Officials won’t reveal the endowment’s assets at the close of 2012 until they release their annual report this spring. But even if the 10 percent of assets that weren’t invested in Lilly stock at the start of the year generated a zero-percent return, the endowment’s value would have swelled to $7 billion.
Over the past two years, Eli Lilly shares have returned 40 percent, a huge turnaround after a painful slide in the 2000s that began after a court stripped the company of patent protection for its blockbuster Prozac.
“Recent increases in the value of Eli Lilly and Co. stock will likely mean that the Endowment’s level of grantmaking in 2013 will exceed that in 2012,” N. Clay Robbins, president of Lilly Endowment, said in an e-mail to IBJ.

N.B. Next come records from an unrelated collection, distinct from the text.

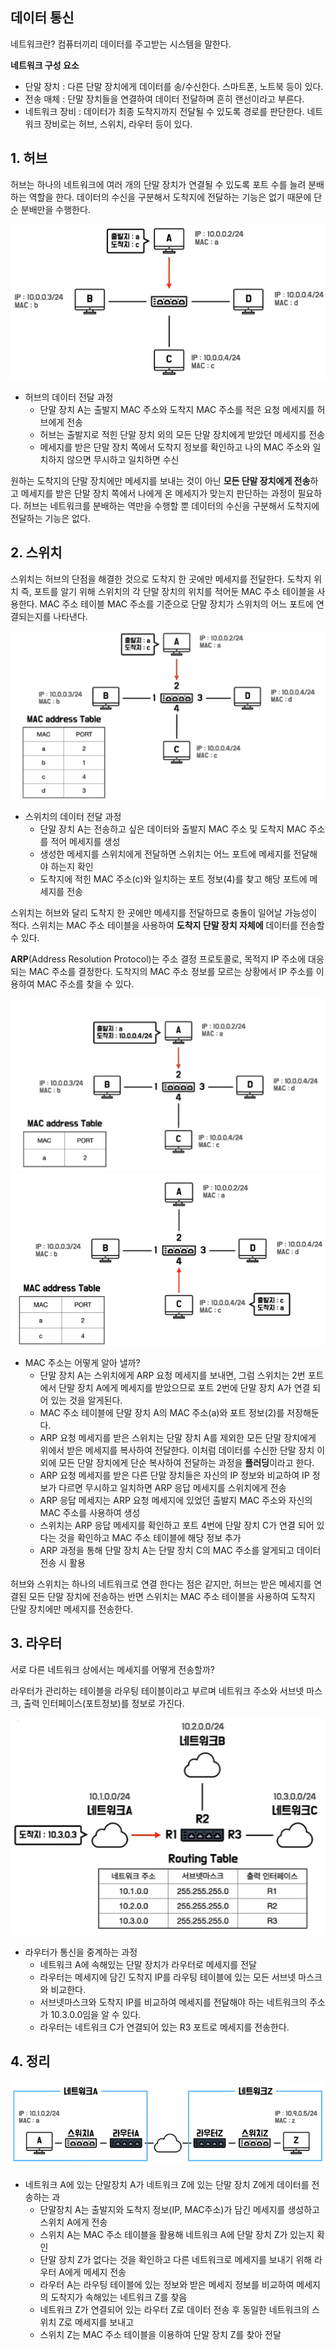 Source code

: ## 데이터 통신

네트워크란? 컴퓨터끼리 데이터를 주고받는 시스템을 말한다.

**네트워크 구성 요소**

- 단말 장치 : 다른 단말 장치에게 데이터를 송/수신한다. 스마트폰, 노트북 등이 있다.
- 전송 매체 : 단말 장치들을 연결하여 데이터 전달하며 흔히 랜선이라고 부른다.
- 네트워크 장비 : 데이터가 최종 도착지까지 전달될 수 있도록 경로를 판단한다. 네트워크 장비로는 허브, 스위치, 라우터 등이 있다.

## 1. 허브

허브는 하나의 네트워크에 여러 개의 단말 장치가 연결될 수 있도록 포트 수를 늘려 분배하는 역할을 한다. 데이터의 수신을 구분해서 도착지에 전달하는 기능은 없기 때문에 단순 분배만을 수행한다.

![img](https://github.com/dilmah0203/TIL/blob/main/Image/Hub.png)

- 허브의 데이터 전달 과정
  - 단말 장치 A는 출발지 MAC 주소와 도착지 MAC 주소를 적은 요청 메세지를 허브에게 전송
  - 허브는 출발지로 적힌 단말 장치 외의 모든 단말 장치에게 받았던 메세지를 전송
  - 메세지를 받은 단말 장치 쪽에서 도착지 정보를 확인하고 나의 MAC 주소와 일치하지 않으면 무시하고 일치하면 수신
  
원하는 도착지의 단말 장치에만 메세지를 보내는 것이 아닌 **모든 단말 장치에게 전송**하고 메세지를 받은 단말 장치 쪽에서 나에게 온 메세지가 맞는지 판단하는 과정이 필요하다. 허브는 네트워크를 분배하는 역만을 수행할 뿐 데이터의 수신을 구분해서 도착지에 전달하는 기능은 없다.

## 2. 스위치

스위치는 허브의 단점을 해결한 것으로 도착지 한 곳에만 메세지를 전달한다. 도착지 위치 즉, 포트를 알기 위해 스위치의 각 단말 장치의 위치를 적어둔 MAC 주소 테이블을 사용한다. MAC 주소 테이블 MAC 주소를 기준으로 단말 장치가 스위치의 어느 포트에 연결되는지를 나타낸다.

![img2](https://github.com/dilmah0203/TIL/blob/main/Image/Switch.png)

- 스위치의 데이터 전달 과정
  - 단말 장치 A는 전송하고 싶은 데이터와 출발지 MAC 주소 및 도착지 MAC 주소를 적어 메세지를 생성
  - 생성한 메세지를 스위치에게 전달하면 스위치는 어느 포트에 메세지를 전달해야 하는지 확인 
  - 도착지에 적힌 MAC 주소(c)와 일치하는 포트 정보(4)를 찾고 해당 포트에 메세지를 전송

스위치는 허브와 달리 도착지 한 곳에만 메세지를 전달하므로 충돌이 일어날 가능성이 적다. 스위치는 MAC 주소 테이블을 사용하여 **도착지 단말 장치 자체에** 데이터를 전송할 수 있다.

**ARP**(Address Resolution Protocol)는 주소 결정 프로토콜로, 목적지 IP 주소에 대응되는 MAC 주소를 결정한다. 도착지의 MAC 주소 정보를 모르는 상황에서 IP 주소를 이용하여 MAC 주소를 찾을 수 있다.

![img3](https://github.com/dilmah0203/TIL/blob/main/Image/ARP1.png)
![img3](https://github.com/dilmah0203/TIL/blob/main/Image/ARP2.png)

- MAC 주소는 어떻게 알아 낼까?
  - 단말 장치 A는 스위치에게 ARP 요청 메세지를 보내면, 그럼 스위치는 2번 포트에서 단말 장치 A에게 메세지를 받았으므로 포트 2번에 단말 장치 A가 연결 되어 있는 것을 알게된다.
  - MAC 주소 테이블에 단말 장치 A의 MAC 주소(a)와 포트 정보(2)를 저장해둔다.
  - ARP 요청 메세지를 받은 스위치는 단말 장치 A를 제외한 모든 단말 장치에게 위에서 받은 메세지를 복사하여 전달한다. 이처럼 데이터를 수신한 단말 장치 이외에 모든 단말 장치에게 단순 복사하여 전달하는 과정을 **플러딩**이라고 한다.
  - ARP 요청 메세지를 받은 다른 단말 장치들은 자신의 IP 정보와 비교하여 IP 정보가 다르면 무시하고 일치하면 ARP 응답 메세지를 스위치에게 전송
  - ARP 응답 메세지는 ARP 요청 메세지에 있었던 출발지 MAC 주소와 자신의 MAC 주소를 사용하여 생성
  - 스위치는 ARP 응답 메세지를 확인하고 포트 4번에 단말 장치 C가 연결 되어 있다는 것을 확인하고 MAC 주소 테이블에 해당 정보 추가
  - ARP 과정을 통해 단말 장치 A는 단말 장치 C의 MAC 주소를 알게되고 데이터 전송 시 활용

허브와 스위치는 하나의 네트워크로 연결 한다는 점은 같지만, 허브는 받은 메세지를 연결된 모든 단말 장치에 전송하는 반면 스위치는 MAC 주소 테이블을 사용하여 도착지 단말 장치에만 메세지를 전송한다.

## 3. 라우터

서로 다른 네트워크 상에서는 메세지를 어떻게 전송할까?

라우터가 관리하는 테이블을 라우팅 테이블이라고 부르며 네트워크 주소와 서브넷 마스크, 출력 인터페이스(포트정보)를 정보로 가진다.

![img4](https://github.com/dilmah0203/TIL/blob/main/Image/Router.png)

- 라우터가 통신을 중계하는 과정
  - 네트워크 A에 속해있는 단말 장치가 라우터로 메세지를 전달
  - 라우터는 메세지에 담긴 도착지 IP를 라우팅 테이블에 있는 모든 서브넷 마스크와 비교한다.
  - 서브넷마스크와 도착지 IP를 비교하여 메세지를 전달해야 하는 네트워크의 주소가 10.3.0.0임을 알 수 있다.
  - 라우터는 네트워크 C가 연결되어 있는 R3 포트로 메세지를 전송한다.

## 4. 정리

![img5](https://github.com/dilmah0203/TIL/blob/main/Image/Network.png)

- 네트워크 A에 있는 단말장치 A가 네트워크 Z에 있는 단말 장치 Z에게 데이터를 전송하는 과
  - 단말장치 A는 출발지와 도착지 정보(IP, MAC주소)가 담긴 메세지를 생성하고 스위치 A에게 전송
  - 스위치 A는 MAC 주소 테이블을 활용해 네트워크 A에 단말 장치 Z가 있는지 확인
  - 단말 장치 Z가 없다는 것을 확인하고 다른 네트워크로 메세지를 보내기 위해 라우터 A에게 메세지 전송
  - 라우터 A는 라우팅 테이블에 있는 정보와 받은 메세지 정보를 비교하여 메세지의 도착지가 속해있는 네트워크 Z를 찾음
  - 네트워크 Z가 연결되어 있는 라우터 Z로 데이터 전송 후 동일한 네트워크의 스위치 Z로 메세지를 보내고
  - 스위치 Z는 MAC 주소 테이블을 이용하여 단말 장치 Z를 찾아 전달 


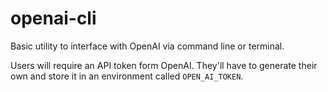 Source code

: # openai-cli
Basic utility to interface with OpenAI via command line or terminal.

Users will require an API token form OpenAI.
They'll have to generate their own and store it in an environment called `OPEN_AI_TOKEN`.
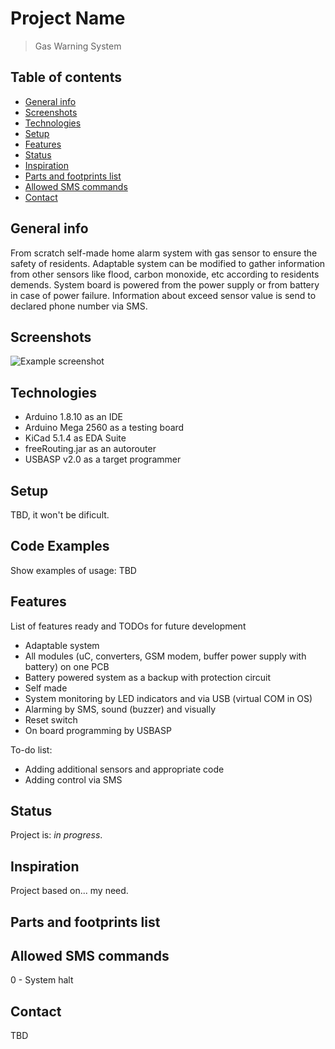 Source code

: # Project Name
> Gas Warning System

## Table of contents
* [General info](#general-info)
* [Screenshots](#screenshots)
* [Technologies](#technologies)
* [Setup](#setup)
* [Features](#features)
* [Status](#status)
* [Inspiration](#inspiration)
* [Parts and footprints list](#Parts-and-footprints-list)
* [Allowed SMS commands](#Allowed-SMS-commands)
* [Contact](#contact)

## General info
From scratch self-made home alarm system with gas sensor to ensure the safety of residents.
Adaptable system can be modified to gather information from other sensors like flood, carbon monoxide, etc according to residents demends.
System board is powered from the power supply or from battery in case of power failure.
Information about exceed sensor value is send to declared phone number via SMS.

## Screenshots
![Example screenshot](./img/screenshot.png)

## Technologies
* Arduino 1.8.10 as an IDE
* Arduino Mega 2560 as a testing board
* KiCad 5.1.4 as EDA Suite
* freeRouting.jar as an autorouter
* USBASP v2.0 as a target programmer

## Setup
TBD, it won't be dificult.

## Code Examples
Show examples of usage: TBD

## Features
List of features ready and TODOs for future development
* Adaptable system
* All modules (uC, converters, GSM modem, buffer power supply with battery) on one PCB
* Battery powered system as a backup with protection circuit
* Self made
* System monitoring by LED indicators and via USB (virtual COM in OS)
* Alarming by SMS, sound (buzzer) and visually
* Reset switch
* On board programming by USBASP 

To-do list:
* Adding additional sensors and appropriate code
* Adding control via SMS

## Status
Project is: _in progress_.

## Inspiration
Project based on... my need.

## Parts and footprints list

## Allowed SMS commands 
0 - System halt


## Contact
TBD
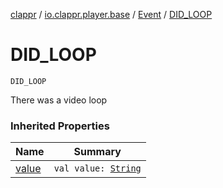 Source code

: [clappr](../../index.md) / [io.clappr.player.base](../index.md) / [Event](index.md) / [DID_LOOP](./-d-i-d_-l-o-o-p.md)

# DID_LOOP

`DID_LOOP`

There was a video loop

### Inherited Properties

| Name | Summary |
|---|---|
| [value](value.md) | `val value: `[`String`](https://kotlinlang.org/api/latest/jvm/stdlib/kotlin/-string/index.html) |
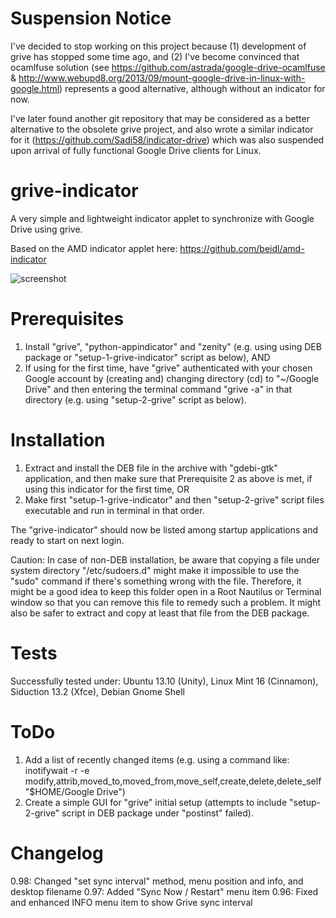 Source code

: Suspension Notice
===============
I've decided to stop working on this project because (1) development of grive has stopped some time ago, and (2) I've become convinced that ocamlfuse solution (see https://github.com/astrada/google-drive-ocamlfuse & http://www.webupd8.org/2013/09/mount-google-drive-in-linux-with-google.html) represents a good alternative, although without an indicator for now.

I've later found another git repository that may be considered as a better alternative to the obsolete grive project, and also wrote a similar indicator for it (https://github.com/Sadi58/indicator-drive) which was also suspended upon arrival of fully functional Google Drive clients for Linux.

grive-indicator
===============

A very simple and lightweight indicator applet to synchronize with Google Drive using grive.

Based on the AMD indicator applet here: https://github.com/beidl/amd-indicator

![screenshot](grive-indicator-screenshot.png)

Prerequisites
===============

1. Install "grive", "python-appindicator" and "zenity" (e.g. using using DEB package or "setup-1-grive-indicator" script as below), AND
2. If using for the first time, have "grive" authenticated with your chosen Google account by (creating and) changing directory (cd) to "~/Google Drive" and then entering the terminal command "grive -a" in that directory (e.g. using "setup-2-grive" script as below).

Installation
===============
1. Extract and install the DEB file in the archive with "gdebi-gtk" application, and then make sure that Prerequisite 2 as above is met, if using this indicator for the first time, OR
2. Make first "setup-1-grive-indicator" and then "setup-2-grive" script files executable and run in terminal in that order.

The "grive-indicator" should now be listed among startup applications and ready to start on next login.

Caution: In case of non-DEB installation, be aware that copying a file under system directory "/etc/sudoers.d" might make it impossible to use the "sudo" command if there's something wrong with the file. Therefore, it might be a good idea to keep this folder open in a Root Nautilus or Terminal window so that you can remove this file to remedy such a problem. It might also be safer to extract and copy at least that file from the DEB package.

Tests
===============
Successfully tested under: Ubuntu 13.10 (Unity), Linux Mint 16 (Cinnamon), Siduction 13.2 (Xfce), Debian Gnome Shell

ToDo
===============

1. Add a list of recently changed items (e.g. using a command like: inotifywait -r -e modify,attrib,moved_to,moved_from,move_self,create,delete,delete_self "$HOME/Google Drive")
2. Create a simple GUI for "grive" initial setup (attempts to include "setup-2-grive" script in DEB package under "postinst" failed).

Changelog
===============

0.98: Changed "set sync interval" method, menu position and info, and desktop filename
0.97: Added "Sync Now / Restart" menu item
0.96: Fixed and enhanced INFO menu item to show Grive sync interval
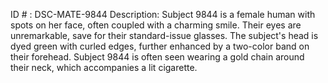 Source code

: ID # : DSC-MATE-9844
Description: Subject 9844 is a female human with spots on her face, often coupled with a charming smile. Their eyes are unremarkable, save for their standard-issue glasses. The subject's head is dyed green with curled edges, further enhanced by a two-color band on their forehead. Subject 9844 is often seen wearing a gold chain around their neck, which accompanies a lit cigarette.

The tax code requires that charitable foundations give away at least 5 percent of their assets annually. The endowment calculates that value using the average monthly value over the course of the year, which blunts the immediate impact that large annual increases or decreases in the value of assets have on grantmaking.
Still, the upswing is likely to translate into many millions of dollars in awards. The endowment in 2011 handed out $215 million in grants. It doled out its largest awards, $778 million, in 2001, the year after assets peaked at $15.6 billion.
Grants go to organizations involved in one of the endowment’s three main causes: community development, education and religion. Most of the giving in the first two areas is concentrated in Indiana, while the religious support is broader.
Those awards often are in the millions of dollars. The endowment recently gave the Indianapolis Parks Foundation $10 million over three years to upgrade 13 parks, for instance. And it pledged another $2 million to the Indianapolis Symphony Orchestra if it meets its goal of raising $5 million by Feb. 3.
The endowment’s philanthropic firepower hinges on the performance of Eli Lilly shares, which accounted for 90 percent of its assets as of the beginning of 2012. The endowment—founded by Lilly family members in 1937—is the pharmaceutical company’s largest shareholder, with more than 135 million shares, a 12-percent stake.
That stock rallied 18.7 percent, to $49.32, in 2012 as investor optimism grew that promising drugs in its R&D pipeline would offset sales declines of blockbusters going off patent.
Continued strong performance, observers say, would have a ripple effect across the state’s philanthropic community.
“Of course, when the Lilly endowment’s doing well, the community’s doing well,” said Gene Tempel, dean of Indiana University’s School of Philanthropy.
Sticking with Lilly
While the recent runup in Lilly shares has given the endowment a boost, its concentration in one stock remains controversial.
After seeing the value of the endowment fall sharply in the early 2000s, endowment officials in 2006 announced a plan to sell $2 billion in Lilly shares by 2010.
By 2008, the endowment had reached 20 percent of its goal. But filings with the Securities and Exchange Commission show it hasn’t sold a single share since.
An endowment spokeswoman told IBJ in 2010, when the shares were around $35, that the organization was reluctant to sell when the share price was so depressed. Another reason for holding tight, she said, was Lilly’s rich dividend, which was generating an annual yield of about 5 percent—cash flow the organization used to fund grants.
But Paul Coan, managing partner at Wealth Planning and Management LLC in Indianapolis, said the endowment needs to steadily move toward diversification by selling about 2 percent of its Lilly stock each year and reinvesting elsewhere.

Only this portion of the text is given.